Duck and Cover instructions are here ...............

:arghhhh:


----------



## corbu12 (Apr 3, 2007)

nice!


----------



## svb (Jan 12, 2008)

I hope it isn't leftovers of the microwaved cat!!!


----------



## Doogie (Oct 15, 2007)

another Dozer beat down on its way


----------



## tonyricciardi (Apr 29, 2008)

Dozer has his nightstick out and knows how to use it!


----------



## sofaman (Jun 20, 2007)

Look Out!!!


----------



## Cypress (Jun 27, 2007)

Very nice.


----------



## Wingfan13-cl (Apr 30, 2007)

Here he goes again. I think Dozer smells fear like dogs and bees.


----------



## eggwhites (Apr 20, 2008)

Oh snap!


----------



## luckyfitz13 (Apr 6, 2008)

Dozer....if those boxes are fulll of some crisp clean NYS air.....we might have a problem haha


----------



## ER Doc (Feb 8, 2007)

Dozer's plowin' once again!

Watch out!


----------



## Deuce Da Masta (Dec 4, 2006)

Nice, looks like your gonna smack around a few BOTL! 

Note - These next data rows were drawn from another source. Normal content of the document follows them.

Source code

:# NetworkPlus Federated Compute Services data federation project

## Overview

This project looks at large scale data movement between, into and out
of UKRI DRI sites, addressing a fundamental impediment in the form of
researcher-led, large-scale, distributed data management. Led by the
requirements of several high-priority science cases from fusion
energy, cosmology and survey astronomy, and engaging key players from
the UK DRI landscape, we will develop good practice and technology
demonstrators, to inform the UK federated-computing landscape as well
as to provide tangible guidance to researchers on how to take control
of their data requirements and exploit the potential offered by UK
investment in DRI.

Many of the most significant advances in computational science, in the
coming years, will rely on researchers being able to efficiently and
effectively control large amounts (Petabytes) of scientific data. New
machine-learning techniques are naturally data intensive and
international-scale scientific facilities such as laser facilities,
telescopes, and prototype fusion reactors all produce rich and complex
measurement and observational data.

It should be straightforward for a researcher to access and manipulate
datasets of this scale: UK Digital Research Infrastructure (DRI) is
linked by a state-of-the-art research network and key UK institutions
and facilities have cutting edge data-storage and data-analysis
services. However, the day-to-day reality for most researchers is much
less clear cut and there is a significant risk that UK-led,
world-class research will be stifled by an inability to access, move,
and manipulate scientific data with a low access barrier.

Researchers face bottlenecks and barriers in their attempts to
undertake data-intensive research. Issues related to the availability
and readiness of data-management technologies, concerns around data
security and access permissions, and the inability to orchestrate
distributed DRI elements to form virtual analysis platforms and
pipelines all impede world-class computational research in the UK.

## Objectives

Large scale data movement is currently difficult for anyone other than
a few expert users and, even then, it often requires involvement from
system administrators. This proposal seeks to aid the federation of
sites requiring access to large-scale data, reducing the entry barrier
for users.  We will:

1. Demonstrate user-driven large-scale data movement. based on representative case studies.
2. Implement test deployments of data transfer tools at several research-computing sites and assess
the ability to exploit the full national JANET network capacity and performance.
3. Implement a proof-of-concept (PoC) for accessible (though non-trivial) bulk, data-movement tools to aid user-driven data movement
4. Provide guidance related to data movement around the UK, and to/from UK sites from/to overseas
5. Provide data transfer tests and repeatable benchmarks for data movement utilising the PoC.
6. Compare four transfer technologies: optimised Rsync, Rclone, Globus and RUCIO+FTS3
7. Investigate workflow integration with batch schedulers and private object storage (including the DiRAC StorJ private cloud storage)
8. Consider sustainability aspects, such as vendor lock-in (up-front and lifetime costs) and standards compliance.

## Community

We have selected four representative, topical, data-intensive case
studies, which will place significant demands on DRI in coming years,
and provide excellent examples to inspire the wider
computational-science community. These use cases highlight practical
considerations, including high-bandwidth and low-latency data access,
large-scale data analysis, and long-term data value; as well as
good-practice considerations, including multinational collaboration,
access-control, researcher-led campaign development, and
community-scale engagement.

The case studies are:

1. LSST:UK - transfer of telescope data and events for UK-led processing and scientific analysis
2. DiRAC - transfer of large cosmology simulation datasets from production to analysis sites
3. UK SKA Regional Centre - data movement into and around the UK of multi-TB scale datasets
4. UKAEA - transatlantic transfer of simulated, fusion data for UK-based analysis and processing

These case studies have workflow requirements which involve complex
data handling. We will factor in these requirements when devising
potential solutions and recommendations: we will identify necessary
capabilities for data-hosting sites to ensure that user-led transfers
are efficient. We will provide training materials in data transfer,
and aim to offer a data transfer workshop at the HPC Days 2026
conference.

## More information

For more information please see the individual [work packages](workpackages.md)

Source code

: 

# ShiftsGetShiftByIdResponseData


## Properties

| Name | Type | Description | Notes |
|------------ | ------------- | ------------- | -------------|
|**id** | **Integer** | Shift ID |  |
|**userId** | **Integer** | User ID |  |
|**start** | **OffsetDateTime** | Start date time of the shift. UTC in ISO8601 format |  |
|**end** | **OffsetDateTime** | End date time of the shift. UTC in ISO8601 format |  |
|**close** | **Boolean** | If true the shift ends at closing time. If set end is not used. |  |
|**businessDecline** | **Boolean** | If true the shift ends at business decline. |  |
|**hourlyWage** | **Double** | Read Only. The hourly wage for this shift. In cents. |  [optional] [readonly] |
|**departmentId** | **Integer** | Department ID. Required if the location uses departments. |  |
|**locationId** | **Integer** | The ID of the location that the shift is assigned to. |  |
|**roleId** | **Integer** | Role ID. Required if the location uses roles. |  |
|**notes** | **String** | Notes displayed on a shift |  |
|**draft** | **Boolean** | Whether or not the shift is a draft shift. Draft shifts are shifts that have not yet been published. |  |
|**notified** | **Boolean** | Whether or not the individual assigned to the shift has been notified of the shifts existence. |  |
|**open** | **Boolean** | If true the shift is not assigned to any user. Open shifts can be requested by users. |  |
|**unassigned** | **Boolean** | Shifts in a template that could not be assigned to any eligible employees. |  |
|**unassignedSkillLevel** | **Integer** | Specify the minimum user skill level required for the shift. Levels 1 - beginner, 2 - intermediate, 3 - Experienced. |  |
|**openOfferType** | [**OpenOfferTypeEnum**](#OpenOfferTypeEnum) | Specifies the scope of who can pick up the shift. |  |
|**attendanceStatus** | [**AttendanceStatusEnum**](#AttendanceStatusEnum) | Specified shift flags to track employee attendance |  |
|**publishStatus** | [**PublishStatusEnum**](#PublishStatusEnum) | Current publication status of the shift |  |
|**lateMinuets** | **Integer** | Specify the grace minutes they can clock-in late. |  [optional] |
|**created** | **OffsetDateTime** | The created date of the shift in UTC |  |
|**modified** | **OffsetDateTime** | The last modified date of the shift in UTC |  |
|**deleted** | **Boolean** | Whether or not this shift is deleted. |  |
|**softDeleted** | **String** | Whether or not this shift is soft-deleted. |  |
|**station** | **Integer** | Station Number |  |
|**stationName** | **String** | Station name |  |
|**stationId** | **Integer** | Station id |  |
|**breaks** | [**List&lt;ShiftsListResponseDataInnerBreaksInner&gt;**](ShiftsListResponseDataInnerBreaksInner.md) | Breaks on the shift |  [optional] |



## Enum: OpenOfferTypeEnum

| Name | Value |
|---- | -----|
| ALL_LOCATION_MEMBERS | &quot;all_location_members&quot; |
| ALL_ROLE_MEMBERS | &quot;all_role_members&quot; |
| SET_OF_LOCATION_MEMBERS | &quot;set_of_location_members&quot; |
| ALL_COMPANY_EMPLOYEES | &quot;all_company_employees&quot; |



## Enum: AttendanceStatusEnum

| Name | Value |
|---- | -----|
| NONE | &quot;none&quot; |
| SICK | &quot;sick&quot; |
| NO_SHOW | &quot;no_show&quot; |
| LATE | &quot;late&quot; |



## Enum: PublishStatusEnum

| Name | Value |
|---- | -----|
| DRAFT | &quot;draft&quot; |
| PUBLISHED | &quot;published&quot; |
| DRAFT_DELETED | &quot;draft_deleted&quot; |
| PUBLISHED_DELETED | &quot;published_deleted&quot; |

But fear you? Nah..............


----------



## LkyLindy (Feb 1, 2008)

Napoleon has nothing on the Dozer


----------



## Bob The Cigar Ninja (Apr 22, 2008)

jam said:


> Beat them like a perp


Good one, Joe :lol:

Man that is just crazy, Dozer! When I looked at that picture of all those boxes the first thing that came to mind was a mad-man down in a basement working on all of his mad-devices. I wouldn't be surprised if your on a few Federal watch lists!


----------



## karmaz00 (Dec 5, 2007)

thats some fire power


----------



## htown (Jan 31, 2008)

I am with texasmatt, I fear nothing. Go 'Stros!!!


----------



## DOZER (Sep 30, 2007)

Bob The Cigar Ninja said:


> Good one, Joe :lol:
> 
> Man that is just crazy, Dozer! When I looked at that picture of all those boxes the first thing that came to mind was a mad-man down in a basement working on all of his mad-devices. I wouldn't be surprised if your on a few Federal watch lists!


Thats exactly what it looked like in here last night!


----------



## DOZER (Sep 30, 2007)

SVB said:


> I hope it isn't leftovers of the microwaved cat!!!


:roflmao::roflmao::roflmao::roflmao:

Now thats some funny sh1t right there...


----------



## DOZER (Sep 30, 2007)

luckyfitz13 said:


> Dozer....if those boxes are fulll of some crisp clean NYS air.....we might have a problem haha


No room for any air in them buddy...


----------



## Rah55 (Feb 13, 2008)

Ho - lee crap!

:arghhhh::huh_oh:


----------



## slimm-cl (Apr 7, 2008)

I'm a little nervous...they don' gone and woke him up!


----------



## chip1922 (Jan 13, 2008)

Dozer does that cat ever get out? I keep waiting for an explosion and nothing happens! LOL Sorry cat lovers.


----------



## Slow Triathlete (Jun 14, 2007)

Nice!!!


----------



## dj5213 (Apr 7, 2008)

I will have to stay with the Texas guys on this one!!! we are fearless!!


----------



## pilot3488 (May 25, 2008)

Goooooood Lord, you are a madman!


----------



## Wunderdawg (May 1, 2008)

Texas.........We aint skeered.......


----------



## mjohnsoniii (Sep 9, 2007)

go get em DOZER. somebody's about to pay for it. what? i dunno...lol


----------



## JonDot (Mar 7, 2008)

I'm glad that I don't have anything to worry about.I bombed Dozer in the past & he has stated that he doesn't do retalitory strikes!!!:whoohoo:
A bunch of you fellas better be diggin' in tho!!!:wazzapp:


----------



## Fishhound (Mar 14, 2007)

meh....


----------



## smokinj (Jan 16, 2008)

*I like your Style!!*


----------



## g_flores (May 11, 2008)

Look Out! Someone is getting ready to...drop!


----------



## dravensghost (Sep 21, 2007)

well good luck with all that
:lol:
happy hunting


----------



## DBCcigar (Apr 24, 2008)

I'm taking cover in my bunker!


----------



## texasmatt (Feb 25, 2008)

htown said:


> I am with texasmatt, I fear nothing. Go 'Stros!!!


I sincerely appreciate the Texan teamwork, though we may have to have a little come-to-jesus meeting about your baseball affiliation. The Rangers are the only team you should be supporting. I mean c'mon, didn't we sweep ya'll a couple weeks ago? :biggrin:


----------



## happy1 (Jun 29, 2007)

That some serious shit there Dozer...give'em hell


----------



## big04deuce (May 16, 2008)

Looks like a serious incoming!!!


----------